Why don’t we pass use the Mutex<_> directly? We could use &Mutex<_> to share the mutex across threads but then the threads aren’t scope and would require a &'static Mutex<_> reference. We already solved the same problem using Arc<_> for immutable data. As Mutex<_> is considered immutable, let’s just do the same for the mutex and pass data around in Arc<Mutex<_>>.

Rust’s mutex wrapper feature

Most programming languages treat mutex as a cooperative tool to synchronize critical sections that are then used to synchronize access to data. Rust is different. It wraps the data by the mutex so that it is only accessible in the critical section. This allows the borrow checker to statically check the correctness of the code.

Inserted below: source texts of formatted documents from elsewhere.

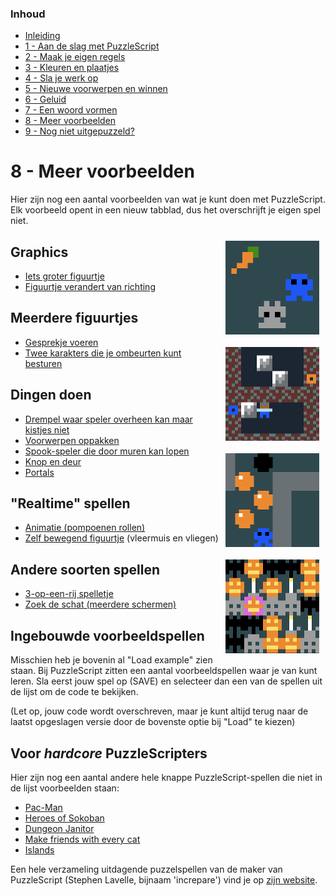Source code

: ### Inhoud

- [Inleiding](index.md)
- [1 - Aan de slag met PuzzleScript](1-aan-de-slag-met-puzzlescript.md)
- [2 - Maak je eigen regels](2-maak-je-eigen-regels.md)
- [3 - Kleuren en plaatjes](3-kleuren-en-plaatjes.md)
- [4 - Sla je werk op](4-sla-je-werk-op.md)
- [5 - Nieuwe voorwerpen en winnen](5-nieuwe-voorwerpen-en-winnen.md)
- [6 - Geluid](6-geluid.md)
- [7 - Een woord vormen](7-een-woord-vormen.md)
- [8 - Meer voorbeelden](8-meer-voorbeelden.md)
- [9 - Nog niet uitgepuzzeld?](9-er-kan-nog-veel-meer.md)

# 8 - Meer voorbeelden

Hier zijn nog een aantal voorbeelden van wat je kunt doen met PuzzleScript. Elk voorbeeld opent in een nieuw tabblad, dus het overschrijft je eigen spel niet.

<img src='images/konijn.png' style='clear: right; float: right; margin: 10px;' />

## Graphics

- <a target='_blank' href='https://www.puzzlescript.net/editor.html?hack=7fb5dfd7af4edcbd77a1fdf781e09630'>Iets groter figuurtje</a>
- <a target='_blank' href='https://www.puzzlescript.net/editor.html?hack=30ad34a24a668d728699d631ba7cad87'>Figuurtje verandert van richting</a>

<img src='images/portals.png' style='clear: right; float: right; margin: 10px;' />

## Meerdere figuurtjes

- <a target='_blank' href='https://www.puzzlescript.net/editor.html?hack=4c7c6ed93d844f701f8eecc462d5c189'>Gesprekje voeren</a>
- <a target='_blank' href='https://www.puzzlescript.net/editor.html?hack=46dc834b710fca005085e07226b6b938'>Twee karakters die je ombeurten kunt besturen</a>

<img src='images/pumpkins.png' style='clear: right; float: right; margin: 10px;' />

## Dingen doen

- <a target='_blank' href='https://www.puzzlescript.net/editor.html?hack=b8fed376b06397956ec0650c4ad46d28'>Drempel waar speler overheen kan maar kistjes niet</a>
- <a target='_blank' href='https://www.puzzlescript.net/editor.html?hack=fb56063e895cda09490f0a2fd24f3724'>Voorwerpen oppakken</a>
- <a target='_blank' href='https://www.puzzlescript.net/editor.html?hack=1921649f0225820ff3dd08a1da3111a1'>Spook-speler die door muren kan lopen</a>
- <a target='_blank' href='https://www.puzzlescript.net/editor.html?hack=d745b4dd69fc65d639036b265c50a90e'>Knop en deur</a>
- <a target='_blank' href='https://www.puzzlescript.net/editor.html?hack=af663364ab76b4c42b857eb5fffca98a'>Portals</a>

<img src='images/match3.png' style='clear: right; float: right; margin: 10px;' />

## "Realtime" spellen

- <a target='_blank' href='https://www.puzzlescript.net/editor.html?hack=2629d8f2cb707fa72f5ede9f9d7b420b'>Animatie (pompoenen rollen)</a>
- <a target='_blank' href='https://www.puzzlescript.net/editor.html?hack=89bc7e7e1785814d2605c210ef86c8bf'>Zelf bewegend figuurtje</a> (vleermuis en vliegen)

## Andere soorten spellen

- <a target='_blank' href='https://www.puzzlescript.net/editor.html?hack=7835f8c670f5cc26fd0598e980810b44'>3-op-een-rij spelletje</a>
- <a target='_blank' href='https://www.puzzlescript.net/editor.html?hack=637f03e3c4899dec47f2d98b868a80db'>Zoek de schat (meerdere schermen)</a>


## Ingebouwde voorbeeldspellen

Misschien heb je bovenin al "Load example" zien staan. Bij PuzzleScript zitten een aantal voorbeeldspellen waar je van kunt leren. Sla eerst jouw spel op (SAVE) en selecteer dan een van de spellen uit de lijst om de code te bekijken.

(Let op, jouw code wordt overschreven, maar je kunt altijd terug naar de laatst opgeslagen versie door de bovenste optie bij "Load" te kiezen)

## Voor <i>hardcore</i> PuzzleScripters

Hier zijn nog een aantal andere hele knappe PuzzleScript-spellen die niet in de lijst voorbeelden staan:

  - <a href='https://www.puzzlescript.net/play.html?p=6847686' target='_blank'>Pac-Man</a>
  - <a href='https://www.puzzlescript.net/play.html?p=6860122' target='_blank'>Heroes of Sokoban</a>
  - <a href='https://www.puzzlescript.net/play.html?p=6866423' target='_blank'>Dungeon Janitor</a>
  - <a href='https://w.itch.io/herding-cats' target='_blank'>Make friends with every cat</a>
  - <a href='https://rosden.itch.io/islands' target='_blank'>Islands</a>

Een hele verzameling uitdagende puzzelspellen van de maker van PuzzleScript (Stephen Lavelle, bijnaam 'increpare') vind je op <a href='https://www.increpare.com/' target='_blank'>zijn website</a>.
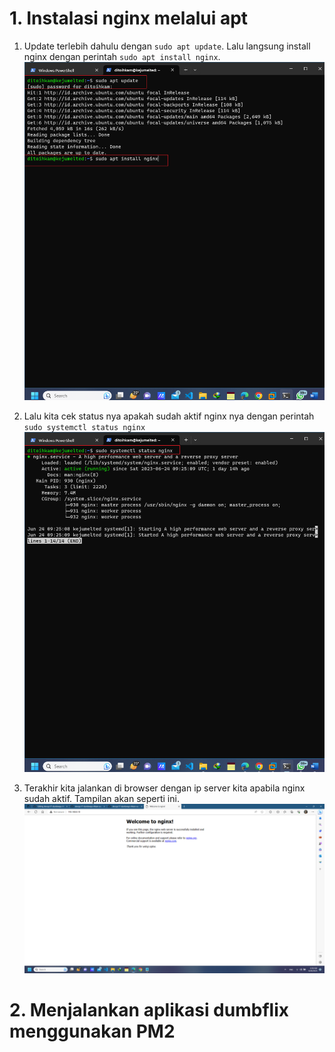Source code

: # 1. Instalasi nginx melalui apt

1. Update terlebih dahulu dengan `sudo apt update`. Lalu langsung install nginx dengan perintah `sudo apt install nginx`.
![alt text](https://github.com/DitoIhkam/devops17-dumbways-ihkam-audito/blob/main/WEEK%202/3.%20Web%20Server%20and%20Load%20Balancing/image/NGINX1.png?raw=true)

2. Lalu kita cek status nya apakah sudah aktif nginx nya dengan perintah `sudo systemctl status nginx`
![alt text](https://github.com/DitoIhkam/devops17-dumbways-ihkam-audito/blob/main/WEEK%202/3.%20Web%20Server%20and%20Load%20Balancing/image/NGINX2.png?raw=true)

3. Terakhir kita jalankan di browser dengan ip server kita apabila nginx sudah aktif. Tampilan akan seperti ini.
![alt text](https://github.com/DitoIhkam/devops17-dumbways-ihkam-audito/blob/main/WEEK%202/3.%20Web%20Server%20and%20Load%20Balancing/image/NGINX3.png?raw=true)


# 2. Menjalankan aplikasi dumbflix menggunakan PM2


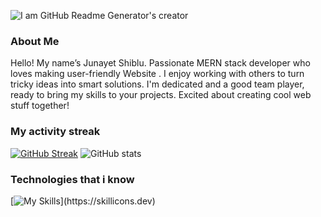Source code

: 
![I am GitHub Readme Generator's creator](https://i.ibb.co/rkgX8zm/Whats-App-Image-2023-12-09-at-20-08-07-5d1a0a8c.jpg)
### About Me
Hello! My name’s Junayet Shiblu. Passionate  MERN stack developer who loves making user-friendly Website . I enjoy working with others to turn tricky ideas into smart solutions. I'm dedicated and a good team player, ready to bring my skills to your projects.  Excited about creating cool web stuff together!
### My activity streak
<a href="https://git.io/streak-stats"><img src="https://github-readme-streak-stats.herokuapp.com?user=jsjunayet&theme=monokai" alt="GitHub Streak" /></a>
![GitHub stats](https://github-readme-stats.vercel.app/api?username=jsjunayet&show_icons=true)  

### Technologies that i know
[![My Skills](https://skillicons.dev/icons?i=html,css,tailwind,js,mongodb,expressjs,react,nodejs,)](https://skillicons.dev)




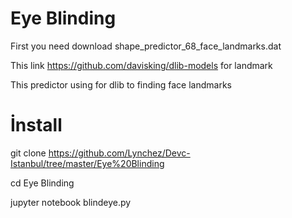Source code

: # Eye Blinding

First you need download shape_predictor_68_face_landmarks.dat 

This link https://github.com/davisking/dlib-models for landmark

This predictor using for dlib to finding face landmarks

# İnstall
git clone https://github.com/Lynchez/Devc-Istanbul/tree/master/Eye%20Blinding

cd Eye Blinding

jupyter notebook blindeye.py




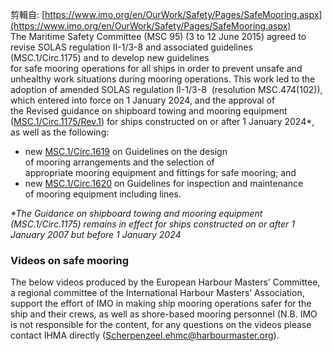 剪輯自: [https://www.imo.org/en/OurWork/Safety/Pages/SafeMooring.aspx](https://www.imo.org/en/OurWork/Safety/Pages/SafeMooring.aspx)  
The Maritime Safety Committee (MSC 95) (3 to 12 June 2015) agreed to revise SOLAS regulation II-1/3-8 and associated guidelines (MSC.1/Circ.1175) and to develop new guidelines for safe mooring operations for all ships in order to prevent unsafe and unhealthy work situations during mooring operations.   This work led to the adoption of amended SOLAS regulation II-1/3-8  (resolution MSC.474(102)), which entered into force on 1 January 2024, and the approval of the Revised guidance on shipboard towing and mooring equipment ([MSC.1/Circ.1175/Rev.1](https://wwwcdn.imo.org/localresources/en/Documents/MSC.1-Circ.1175-Rev.1.pdf)) for ships constructed on or after 1 January 2024*, as well as the following:

- new [MSC.1/Circ.1619](https://wwwcdn.imo.org/localresources/en/Documents/MSC.1-Circ.1619%20-.pdf) on Guidelines on the design of mooring arrangements and the selection of appropriate mooring equipment and fittings for safe mooring; and
- new [MSC.1/Circ.1620](https://wwwcdn.imo.org/localresources/en/Documents/MSC.1-Circ.1620%20-.pdf) on Guidelines for inspection and maintenance of mooring equipment including lines.

_*The Guidance on shipboard towing and mooring equipment (MSC.1/Circ.1175) remains in effect for ships constructed on or after 1 January 2007 but before 1 January 2024_

### Videos on safe mooring  

The below videos produced by the European Harbour Masters’ Committee, a regional committee of the International Harbour Masters’ Association, support the effort of IMO in making ship mooring operations safer for the ship and their crews, as well as shore-based mooring personnel (N.B. IMO is not responsible for the content, for any questions on the videos please contact IHMA directly ([Scherpenzeel.ehmc@harbourmaster.org](mailto:Scherpenzeel.ehmc@harbourmaster.org)).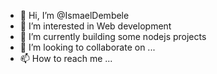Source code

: - 👋 Hi, I’m @IsmaelDembele
- 👀 I’m interested in Web development
- 🌱 I’m currently building some nodejs projects
- 💞️ I’m looking to collaborate on ...
- 📫 How to reach me ...

<!---
IsmaelDembele/IsmaelDembele is a ✨ special ✨ repository because its `README.md` (this file) appears on your GitHub profile.
You can click the Preview link to take a look at your changes.
--->
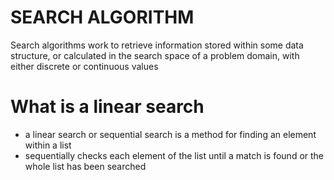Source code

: # SEARCH ALGORITHM
Search algorithms work to retrieve information stored within some data structure, or calculated in the search space of a problem domain, with either discrete or continuous values

# What is a linear search
- a linear search or sequential search is a method for finding an element within a list
- sequentially checks each element of the list until a match is found or the whole list has been searched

As long as you wrap your data in Mutex<_> and Arc<_>, it is passed around via .clone() and data access guarded using .lock(). Only in a critical section the data is available.

// This block is your critical section
{
    let data = mutex.lock().unwrap();
    data.do_whatever_you_want();
    data.do_whatever_you_want();
    data.do_whatever_you_want();
}

Channels

Sharing data using a mutex isn’t the final answer to all your questions. Locking may have additional performance impact and you need to use additional tools like CondVar to introduce events.

If you just need to feed a thread with events or messages, a queue (or channel) based approach may serve you better.

use std::{thread, time::Duration, time::SystemTime};
use std::sync::mpsc::{SyncSender, sync_channel};

fn delayed_value(sleep: u64, value: i32, sender: SyncSender<String>) -> thread::JoinHandle<()> {
    thread::spawn(move || {
        thread::sleep(Duration::from_secs(sleep));
        sender.send(format!("Answer is {}.", value)).unwrap();
    })
}

fn main() {
    let (sender, receiver) = sync_channel(32);

    let thread1 = delayed_value(3, 42, sender.clone());
    let thread2 = delayed_value(2, 43, sender.clone());

    // Here in the main thread...
    println!("{:?}", SystemTime::now());
    println!("{}", receiver.recv().unwrap());
    println!("{:?}", SystemTime::now());
    println!("{}", receiver.recv().unwrap());
    println!("{:?}", SystemTime::now());

    thread1.join().unwrap();
    thread2.join().unwrap();
}